So first of all, Sally buttered pans with might and main. Then she spun Aunt Bee’s little egg-beater round and round and round until her bowl of eggs was as white and frothy as cream.
‘Better than I could do it myself, Sally,’ said Aunt Bee with a smile.
Last of all she watched Aunt Bee mix the batter, and pour it into the pans, and shut it in the oven. She watched her make the icing, chocolate icing, too.
Then Sally stopped watching because she was scraping, scraping the bowls and eating what she scraped. She ate a whole spoonful of cake batter and more than a spoonful of icing.
‘You have scraped the bowls so clean I am afraid you won’t be able to eat your luncheon,’ said Aunt Bee.
But that was not true.
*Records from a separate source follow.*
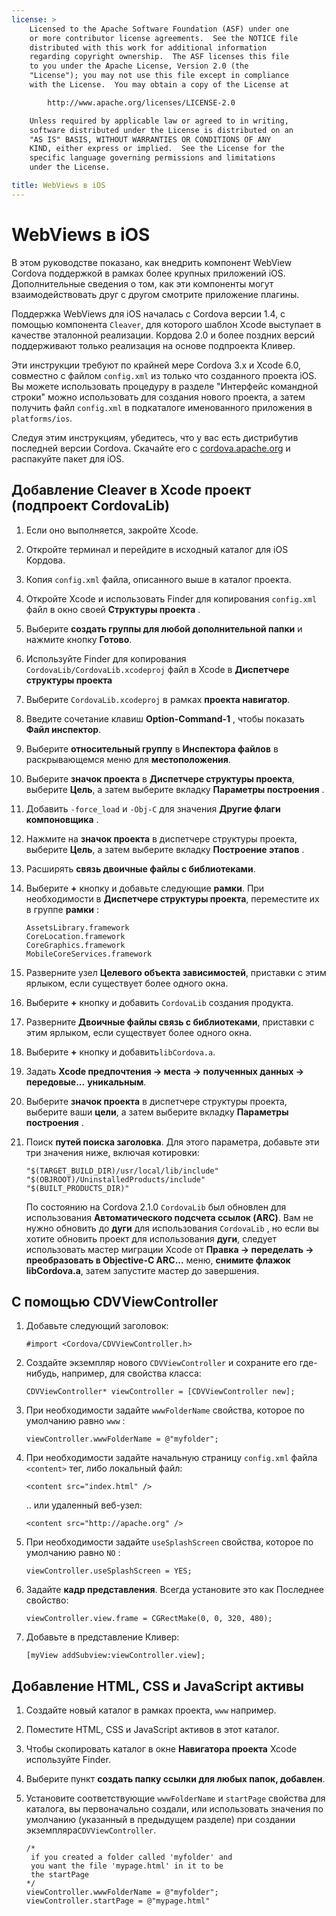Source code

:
 ```yaml
---
license: >
    Licensed to the Apache Software Foundation (ASF) under one
    or more contributor license agreements.  See the NOTICE file
    distributed with this work for additional information
    regarding copyright ownership.  The ASF licenses this file
    to you under the Apache License, Version 2.0 (the
    "License"); you may not use this file except in compliance
    with the License.  You may obtain a copy of the License at

        http://www.apache.org/licenses/LICENSE-2.0

    Unless required by applicable law or agreed to in writing,
    software distributed under the License is distributed on an
    "AS IS" BASIS, WITHOUT WARRANTIES OR CONDITIONS OF ANY
    KIND, either express or implied.  See the License for the
    specific language governing permissions and limitations
    under the License.

title: WebViews в iOS
---
```


# WebViews в iOS

В этом руководстве показано, как внедрить компонент WebView Cordova поддержкой в рамках более крупных приложений iOS. Дополнительные сведения о том, как эти компоненты могут взаимодействовать друг с другом смотрите приложение плагины.

Поддержка WebViews для iOS началась с Cordova версии 1.4, с помощью компонента `Cleaver`, для которого шаблон Xcode выступает в качестве эталонной реализации. Кордова 2.0 и более поздних версий поддерживают только реализация на основе подпроекта Кливер.

Эти инструкции требуют по крайней мере Cordova 3.x и Xcode 6.0, совместно с файлом `config.xml` из только что созданного проекта iOS. Вы можете использовать процедуру в разделе "Интерфейс командной строки" можно использовать для создания нового проекта, а затем получить файл `config.xml` в подкаталоге именованного приложения в `platforms/ios`.

Следуя этим инструкциям, убедитесь, что у вас есть дистрибутив последней версии Cordova. Скачайте его с [cordova.apache.org][1] и распакуйте пакет для iOS.

 [1]: http://cordova.apache.org

## Добавление Cleaver в Xcode проект (подпроект CordovaLib)

1.  Если оно выполняется, закройте Xcode.

2.  Откройте терминал и перейдите в исходный каталог для iOS Кордова.

3.  Копия `config.xml` файла, описанного выше в каталог проекта.

4.  Откройте Xcode и использовать Finder для копирования `config.xml` файл в окно своей **Структуры проекта** .

5.  Выберите **создать группы для любой дополнительной папки** и нажмите кнопку **Готово**.

6.  Используйте Finder для копирования `CordovaLib/CordovaLib.xcodeproj` файл в Xcode в **Диспетчере структуры проекта**

7.  Выберите `CordovaLib.xcodeproj` в рамках **проекта навигатор**.

8.  Введите сочетание клавиш **Option-Command-1** , чтобы показать **Файл инспектор**.

9.  Выберите **относительный группу** в **Инспектора файлов** в раскрывающемся меню для **местоположения**.

10. Выберите **значок проекта** в **Диспетчере структуры проекта**, выберите **Цель**, а затем выберите вкладку **Параметры построения** .

11. Добавить `-force_load` и `-Obj-C` для значения **Другие флаги компоновщика** .

12. Нажмите на **значок проекта** в диспетчере структуры проекта, выберите **Цель**, а затем выберите вкладку **Построение этапов** .

13. Расширять **связь двоичные файлы с библиотеками**.

14. Выберите **+** кнопку и добавьте следующие **рамки**. При необходимости в **Диспетчере структуры проекта**, переместите их в группе **рамки** :
    
        AssetsLibrary.framework
        CoreLocation.framework
        CoreGraphics.framework
        MobileCoreServices.framework

15. Разверните узел **Целевого объекта зависимостей**, приставки с этим ярлыком, если существует более одного окна.

16. Выберите **+** кнопку и добавить `CordovaLib` создания продукта.

17. Разверните **Двоичные файлы связь с библиотеками**, приставки с этим ярлыком, если существует более одного окна.

18. Выберите **+** кнопку и добавить`libCordova.a`.

19. Задать **Xcode предпочтения → места → полученных данных → передовые...** **уникальным**.

20. Выберите **значок проекта** в диспетчере структуры проекта, выберите ваши **цели**, а затем выберите вкладку **Параметры построения** .

21. Поиск **путей поиска заголовка**. Для этого параметра, добавьте эти три значения ниже, включая котировки:
    
        "$(TARGET_BUILD_DIR)/usr/local/lib/include"        
        "$(OBJROOT)/UninstalledProducts/include"
        "$(BUILT_PRODUCTS_DIR)"
    
    По состоянию на Cordova 2.1.0 `CordovaLib` был обновлен для использования **Автоматического подсчета ссылок (ARC)**. Вам не нужно обновить до **дуги** для использования `CordovaLib` , но если вы хотите обновить проект для использования **дуги**, следует использовать мастер миграции Xcode от **Правка → переделать → преобразовать в Objective-C ARC...** меню, **снимите флажок libCordova.a**, затем запустите мастер до завершения.

## С помощью CDVViewController

1.  Добавьте следующий заголовок:
    
        #import <Cordova/CDVViewController.h>

2.  Создайте экземпляр нового `CDVViewController` и сохраните его где-нибудь, например, для свойства класса:
    
        CDVViewController* viewController = [CDVViewController new];

3.  При необходимости задайте `wwwFolderName` свойства, которое по умолчанию равно `www` :
    
        viewController.wwwFolderName = @"myfolder";
        
4.  При необходимости задайте начальную страницу `config.xml` файла `<content>` тег, либо локальный файл:
    
        <content src="index.html" />
        
    .. или удаленный веб-узел:
    
        <content src="http://apache.org" />

5.  При необходимости задайте `useSplashScreen` свойства, которое по умолчанию равно `NO` :
    
        viewController.useSplashScreen = YES;

6.  Задайте **кадр представления**. Всегда установите это как Последнее свойство:
    
        viewController.view.frame = CGRectMake(0, 0, 320, 480);
        
7.  Добавьте в представление Кливер:
    
        [myView addSubview:viewController.view];

## Добавление HTML, CSS и JavaScript активы

1.  Создайте новый каталог в рамках проекта, `www` например.

2.  Поместите HTML, CSS и JavaScript активов в этот каталог.

3.  Чтобы скопировать каталог в окне **Навигатора проекта** Xcode используйте Finder.

4.  Выберите пункт **создать папку ссылки для любых папок, добавлен**.

5.  Установите соответствующие `wwwFolderName` и `startPage` свойства для каталога, вы первоначально создали, или использовать значения по умолчанию (указанный в предыдущем разделе) при создании экземпляра`CDVViewController`.
    
        /*
         if you created a folder called 'myfolder' and
         you want the file 'mypage.html' in it to be
         the startPage
        */
        viewController.wwwFolderName = @"myfolder";
        viewController.startPage = @"mypage.html"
Sally did eat her luncheon, running out to the pantry only twice to see whether the icing on the cake had grown quite hard.
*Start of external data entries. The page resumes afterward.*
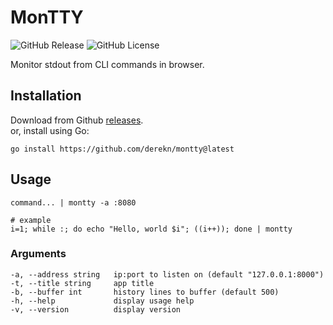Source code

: # MonTTY

![GitHub Release](https://img.shields.io/github/v/release/derekn/montty)
![GitHub License](https://img.shields.io/github/license/derekn/montty)

Monitor stdout from CLI commands in browser.

## Installation

Download from Github [releases](https://github.com/derekn/montty/releases/latest).  
or, install using Go:

```shell
go install https://github.com/derekn/montty@latest
```

## Usage

```shell
command... | montty -a :8080

# example
i=1; while :; do echo "Hello, world $i"; ((i++)); done | montty
```

### Arguments

```shell
-a, --address string   ip:port to listen on (default "127.0.0.1:8000")
-t, --title string     app title
-b, --buffer int       history lines to buffer (default 500)
-h, --help             display usage help
-v, --version          display version
```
For the cake was to be used at a party later that afternoon.
‘We will carry a little table out into the garden, Sally, under the black-cherry tree,’ said Aunt Bee. ‘You would like that better than going down to the rocks this afternoon, wouldn’t you?’
Sally, you must know, lived by the sea, and almost every day went down to play on the rocky shore. A garden party would be much more of a treat, and Sally said so, with her arms about Aunt Bee’s neck in a tight, tight squeeze.
‘I thought you would like a party,’ said wise Aunt Bee. ‘You shall set the table with the dishes I had when I was a little girl, and then you and I will sit down like ladies at tea and have the party.’